Methods To address the limitations of existing methods in characterizing temperature variation trends in thermal infrared, a two-stage self-supervised reconstruction spatio-temporal graph and downstream fine-tuning method is proposed. First, spatial registration between the ordinary camera and the thermal infrared camera is achieved using an affine transformation matrix, enabling key point tracking and the construction of a spatio-temporal graph. Considering individual differences in the sensitive areas of the respiratory signal, deep representations are initially extracted through self-supervised learning, and the latent vectors are then fine-tuned to adapt to downstream monitoring tasks. Additionally, two new evaluation metrics are introduced: the average absolute error of the ratio of inhaled to exhaled gas volumes and the average absolute error of respiratory duration.

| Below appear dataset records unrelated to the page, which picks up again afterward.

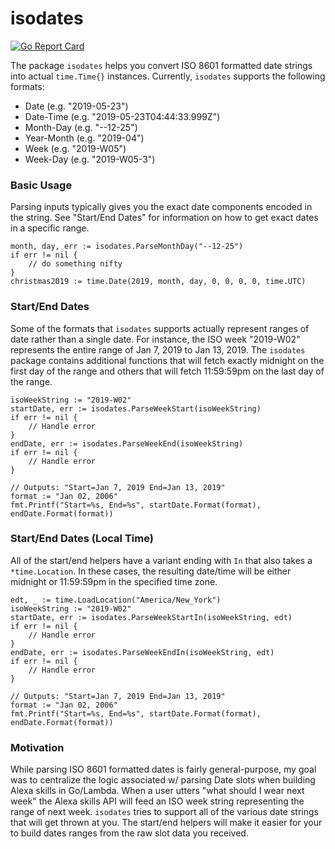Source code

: # isodates

[![Go Report Card](https://goreportcard.com/badge/github.com/robsignorelli/isodates)](https://goreportcard.com/report/github.com/robsignorelli/isodates)

The package `isodates` helps you convert ISO 8601 formatted date
strings into actual `time.Time{}` instances. Currently, `isodates`
supports the following formats:

* Date (e.g. "2019-05-23")
* Date-Time (e.g. "2019-05-23T04:44:33.999Z")
* Month-Day (e.g. "--12-25")
* Year-Month (e.g. "2019-04")
* Week (e.g. "2019-W05")
* Week-Day (e.g. "2019-W05-3")

### Basic Usage

Parsing inputs typically gives you the exact date components encoded
in the string. See "Start/End Dates" for information on how to get
exact dates in a specific range.

```
month, day, err := isodates.ParseMonthDay("--12-25")
if err != nil {
	// do something nifty
}
christmas2019 := time.Date(2019, month, day, 0, 0, 0, 0, time.UTC)
```

### Start/End Dates

Some of the formats that `isodates` supports actually represent
ranges of date rather than a single date. For instance, the ISO
week "2019-W02" represents the entire range of Jan 7, 2019 to
Jan 13, 2019. The `isodates` package contains additional functions
that will fetch exactly midnight on the first day of the range and
others that will fetch 11:59:59pm on the last day of the range.

```
isoWeekString := "2019-W02"
startDate, err := isodates.ParseWeekStart(isoWeekString)
if err != nil {
	// Handle error
}
endDate, err := isodates.ParseWeekEnd(isoWeekString)
if err != nil {
	// Handle error
}

// Outputs: "Start=Jan 7, 2019 End=Jan 13, 2019"
format := "Jan 02, 2006"
fmt.Printf("Start=%s, End=%s", startDate.Format(format), endDate.Format(format))
```

### Start/End Dates (Local Time)

All of the start/end helpers have a variant ending with `In` that also
takes a `*time.Location`. In these cases, the resulting date/time will
be either midnight or 11:59:59pm in the specified time zone.

```
edt, _ := time.LoadLocation("America/New_York") 
isoWeekString := "2019-W02"
startDate, err := isodates.ParseWeekStartIn(isoWeekString, edt)
if err != nil {
	// Handle error
}
endDate, err := isodates.ParseWeekEndIn(isoWeekString, edt)
if err != nil {
	// Handle error
}

// Outputs: "Start=Jan 7, 2019 End=Jan 13, 2019"
format := "Jan 02, 2006"
fmt.Printf("Start=%s, End=%s", startDate.Format(format), endDate.Format(format))
```

### Motivation

While parsing ISO 8601 formatted dates is fairly general-purpose, my goal
was to centralize the logic associated w/ parsing Date slots when building
Alexa skills in Go/Lambda. When a user utters "what should I wear next week"
the Alexa skills API will feed an ISO week string representing the range of
next week. `isodates` tries to support all of the various date strings that
will get thrown at you. The start/end helpers will make it easier for your
to build dates ranges from the raw slot data you received.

Results The experimental results on the dataset show that this two-stage training method can accurately capture the trend of respiratory signals. The waveform fitting accuracy of end-to-end feature learning is significantly better than that of traditional methods and current popular models. The core performance indicators are as follows: mean absolute error 0.07 ± 0.02, root mean square error 0.69 ± 0.11, Pearson correlation coefficient 0.15 ± 0.04, ratio of inhalation to exhalation volume 0.40 ± 0.12/0.26 ± 0.05, and mean absolute error of respiratory duration 0.79 ± 0.19/0.79 ± 0.10.

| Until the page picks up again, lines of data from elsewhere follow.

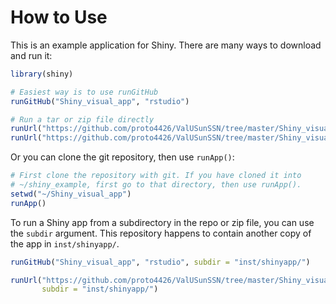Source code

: # How to Use

This is an example application for Shiny.
There are many ways to download and run it:
  ```R
library(shiny)

# Easiest way is to use runGitHub
runGitHub("Shiny_visual_app", "rstudio")

# Run a tar or zip file directly
runUrl("https://github.com/proto4426/ValUSunSSN/tree/master/Shiny_visual_app/archive/master.tar.gz")
runUrl("https://github.com/proto4426/ValUSunSSN/tree/master/Shiny_visual_app/archive/master.zip")
```

Or you can clone the git repository, then use `runApp()`:

  ```R
# First clone the repository with git. If you have cloned it into
# ~/shiny_example, first go to that directory, then use runApp().
setwd("~/Shiny_visual_app")
runApp()
```


To run a Shiny app from a subdirectory in the repo or zip file, you can use the `subdir` argument. This repository happens to contain another copy of the app in `inst/shinyapp/`.

```R
runGitHub("Shiny_visual_app", "rstudio", subdir = "inst/shinyapp/")

runUrl("https://github.com/proto4426/ValUSunSSN/tree/master/Shiny_visual_app/archive/master.tar.gz",
       subdir = "inst/shinyapp/")
```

Conclusion The self-supervised pre-training waveform analysis method based on a masked autoencoder demonstrates advantages in both the frequency and time domains for respiratory monitoring. Additionally, morphological differences in the pulse signal during the respiratory phase were identified. The kurtosis of the photoplethysmography (PPG) signal significantly decreased, and the skewness was reduced during the exhalation phase. This finding offers a new perspective for evaluating cardiopulmonary coupling function and autonomic nerve regulation from the morphological feature dimension of PPG.